Owning one of the Batmobiles can be as easy as purchasing Mattel’s current 13-inch model from the “Batman Begins” film. It costs $29.99 and includes a black, battle-damaged paint job, rocket engine and laser sounds, lights and a button that reveals twin, side projectile launchers.

Also, Corgi USA, the original maker of the 1966 toy Batmobile, has resurrected the die casting license. Over a dozen, highly detailed models covering comic book designs are available at toy stores in 1:24, 1:18 and 1:43 scale versions with prices starting at $9.99.

Sequential Art

DC Comics offers numerous Batman comic book compilations. The best selection of stories highlighting the Batmobile designs include Batman in the Forties, Batman in the Fifties, Batman in the Sixties, Batman in the Seventies and Batman in the Eighties, which average $20 each and contain more than 200 pages of stories from legendary artists, such as Dick Sprang, Bob Kane, Walter Simonson, Alfredo Alcala and Sheldon Moldoff.

Video Games

Electronic Arts’ Batman Begins simulation ($39.99 for Xbox, PlayStation 2 and GameCube) allows players to drive the new Batmobile in vehicular combat levels that mix with stealth-based, third-person action.

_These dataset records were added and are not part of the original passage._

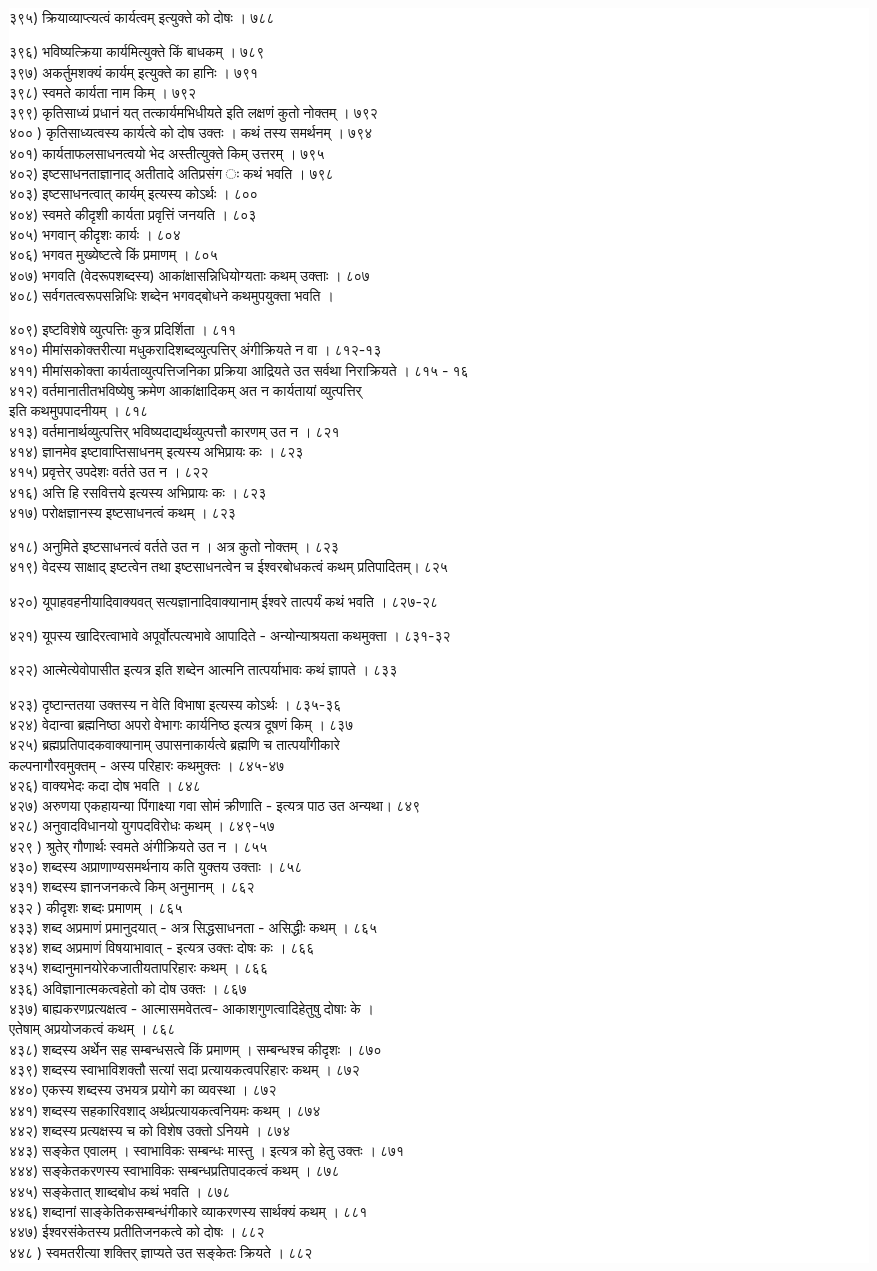 ३९५) क्रियाव्याप्त्यत्वं कार्यत्वम् इत्युक्ते को दोषः । ७८८

३९६) भविष्यत्क्रिया कार्यमित्युक्ते किं बाधकम् । ७८९  
३९७) अकर्तुमशक्यं कार्यम् इत्युक्ते का हानिः । ७९१  
३९८) स्वमते कार्यता नाम किम् । ७९२  
३९९) कृतिसाध्यं प्रधानं यत् तत्कार्यमभिधीयते इति लक्षणं कुतो नोक्तम् । ७९२  
४०० ) कृतिसाध्यत्वस्य कार्यत्वे को दोष उक्तः । कथं तस्य समर्थनम् । ७९४  
४०१) कार्यताफलसाधनत्वयो भेद अस्तीत्युक्ते किम् उत्तरम् । ७९५  
४०२) इष्टसाधनताज्ञानाद् अतीतादे अतिप्रसंग ः कथं भवति । ७९८  
४०३) इष्टसाधनत्वात् कार्यम् इत्यस्य कोऽर्थः । ८००  
४०४) स्वमते कीदृशी कार्यता प्रवृत्तिं जनयति । ८०३  
४०५) भगवान् कीदृशः कार्यः । ८०४  
४०६) भगवत मुख्येष्टत्वे किं प्रमाणम् । ८०५  
४०७) भगवति (वेदरूपशब्दस्य) आकांक्षासन्निधियोग्यताः कथम् उक्ताः । ८०७  
४०८) सर्वगतत्वरूपसन्निधिः शब्देन भगवद्बोधने कथमुपयुक्ता भवति ।

४०९) इष्टविशेषे व्युत्पत्तिः कुत्र प्रदिर्शिता । ८११  
४१०) मीमांसकोक्तरीत्या मधुकरादिशब्दव्युत्पत्तिर् अंगीक्रियते न वा । ८१२-१३  
४११) मीमांसकोक्ता कार्यताव्युत्पत्तिजनिका प्रक्रिया आद्रियते उत सर्वथा निराक्रियते । ८१५ - १६  
४१२) वर्तमानातीतभविष्येषु क्रमेण आकांक्षादिकम् अत न कार्यतायां व्युत्पत्तिर्  
इति कथमुपपादनीयम् । ८१८  
४१३) वर्तमानार्थव्युत्पत्तिर् भविष्यदाद्यर्थव्युत्पत्तौ कारणम् उत न । ८२१  
४१४) ज्ञानमेव इष्टावाप्तिसाधनम् इत्यस्य अभिप्रायः कः । ८२३  
४१५) प्रवृत्तेर् उपदेशः वर्तते उत न । ८२२  
४१६) अत्ति हि रसवित्तये इत्यस्य अभिप्रायः कः । ८२३  
४१७) परोक्षज्ञानस्य इष्टसाधनत्वं कथम् । ८२३

४१८) अनुमिते इष्टसाधनत्वं वर्तते उत न । अत्र कुतो नोक्तम् । ८२३  
४१९) वेदस्य साक्षाद् इष्टत्वेन तथा इष्टसाधनत्वेन च ईश्वरबोधकत्वं कथम् प्रतिपादितम्। ८२५

४२०) यूपाहवहनीयादिवाक्यवत् सत्यज्ञानादिवाक्यानाम् ईश्वरे तात्पर्यं कथं भवति । ८२७-२८

४२१) यूपस्य खादिरत्वाभावे अपूर्वोत्पत्यभावे आपादिते - अन्योन्याश्रयता कथमुक्ता । ८३१-३२

४२२) आत्मेत्येवोपासीत इत्यत्र इति शब्देन आत्मनि तात्पर्याभावः कथं ज्ञापते । ८३३

४२३) दृष्टान्ततया उक्तस्य न वेति विभाषा इत्यस्य कोऽर्थः । ८३५-३६  
४२४) वेदान्वा ब्रह्मनिष्ठा अपरो वेभागः कार्यनिष्ठ इत्यत्र दूषणं किम् । ८३७  
४२५) ब्रह्मप्रतिपादकवाक्यानाम् उपासनाकार्यत्वे ब्रह्मणि च तात्पर्यांगीकारे  
कल्पनागौरवमुक्तम् - अस्य परिहारः कथमुक्तः । ८४५-४७  
४२६) वाक्यभेदः कदा दोष भवति । ८४८  
४२७) अरुणया एकहायन्या पिंगाक्ष्या गवा सोमं क्रीणाति - इत्यत्र पाठ उत अन्यथा। ८४९  
४२८) अनुवादविधानयो युगपदविरोधः कथम् । ८४९-५७  
४२९ ) श्रुतेर् गौणार्थः स्वमते अंगीक्रियते उत न । ८५५  
४३०) शब्दस्य अप्राणाण्यसमर्थनाय कति युक्तय उक्ताः । ८५८  
४३१) शब्दस्य ज्ञानजनकत्वे किम् अनुमानम् । ८६२  
४३२ ) कीदृशः शब्दः प्रमाणम् । ८६५  
४३३) शब्द अप्रमाणं प्रमानुदयात् - अत्र सिद्धसाधनता - असिद्धीः कथम् । ८६५  
४३४) शब्द अप्रमाणं विषयाभावात् - इत्यत्र उक्तः दोषः कः । ८६६  
४३५) शब्दानुमानयोरेकजातीयतापरिहारः कथम् । ८६६  
४३६) अविज्ञानात्मकत्वहेतो को दोष उक्तः । ८६७  
४३७) बाह्यकरणप्रत्यक्षत्व - आत्मासमवेतत्व- आकाशगुणत्वादिहेतुषु दोषाः के ।  
एतेषाम् अप्रयोजकत्वं कथम् । ८६८  
४३८) शब्दस्य अर्थेन सह सम्बन्धसत्वे किं प्रमाणम् । सम्बन्धश्च कीदृशः । ८७०  
४३९) शब्दस्य स्वाभाविशक्तौ सत्यां सदा प्रत्यायकत्वपरिहारः कथम् । ८७२  
४४०) एकस्य शब्दस्य उभयत्र प्रयोगे का व्यवस्था । ८७२  
४४१) शब्दस्य सहकारिवशाद् अर्थप्रत्यायकत्वनियमः कथम् । ८७४  
४४२) शब्दस्य प्रत्यक्षस्य च को विशेष उक्तो ऽनियमे । ८७४  
४४३) सङ्केत एवालम् । स्वाभाविकः सम्बन्धः मास्तु । इत्यत्र को हेतु उक्तः । ८७१  
४४४) सङ्केतकरणस्य स्वाभाविकः सम्बन्धप्रतिपादकत्वं कथम् । ८७८  
४४५) सङ्केतात् शाब्दबोध कथं भवति । ८७८  
४४६) शब्दानां साङ्केतिकसम्बन्धंगीकारे व्याकरणस्य सार्थक्यं कथम् । ८८१  
४४७) ईश्वरसंकेतस्य प्रतीतिजनकत्वे को दोषः । ८८२  
४४८ ) स्वमतरीत्या शक्तिर् ज्ञाप्यते उत सङ्केतः क्रियते । ८८२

All of the older movies with their slick Batmobiles can be found on DVD releases from Warner Brothers Home Video ($9.99 each), and a look at the not-so-slick Batmobile can be seen via the 2-disc “Batman and Robin: The Complete 1949 Movie Serial Collection” (Columbia Tristar Home Entertainment, $29.99).

Animation fans can see the Batmobile in the new compilations “Batman: The Animated Series, Volume 3” (Warner Home Video, $44.99) and “The Batman: Training for Power” (Warner Home Video, $14.99).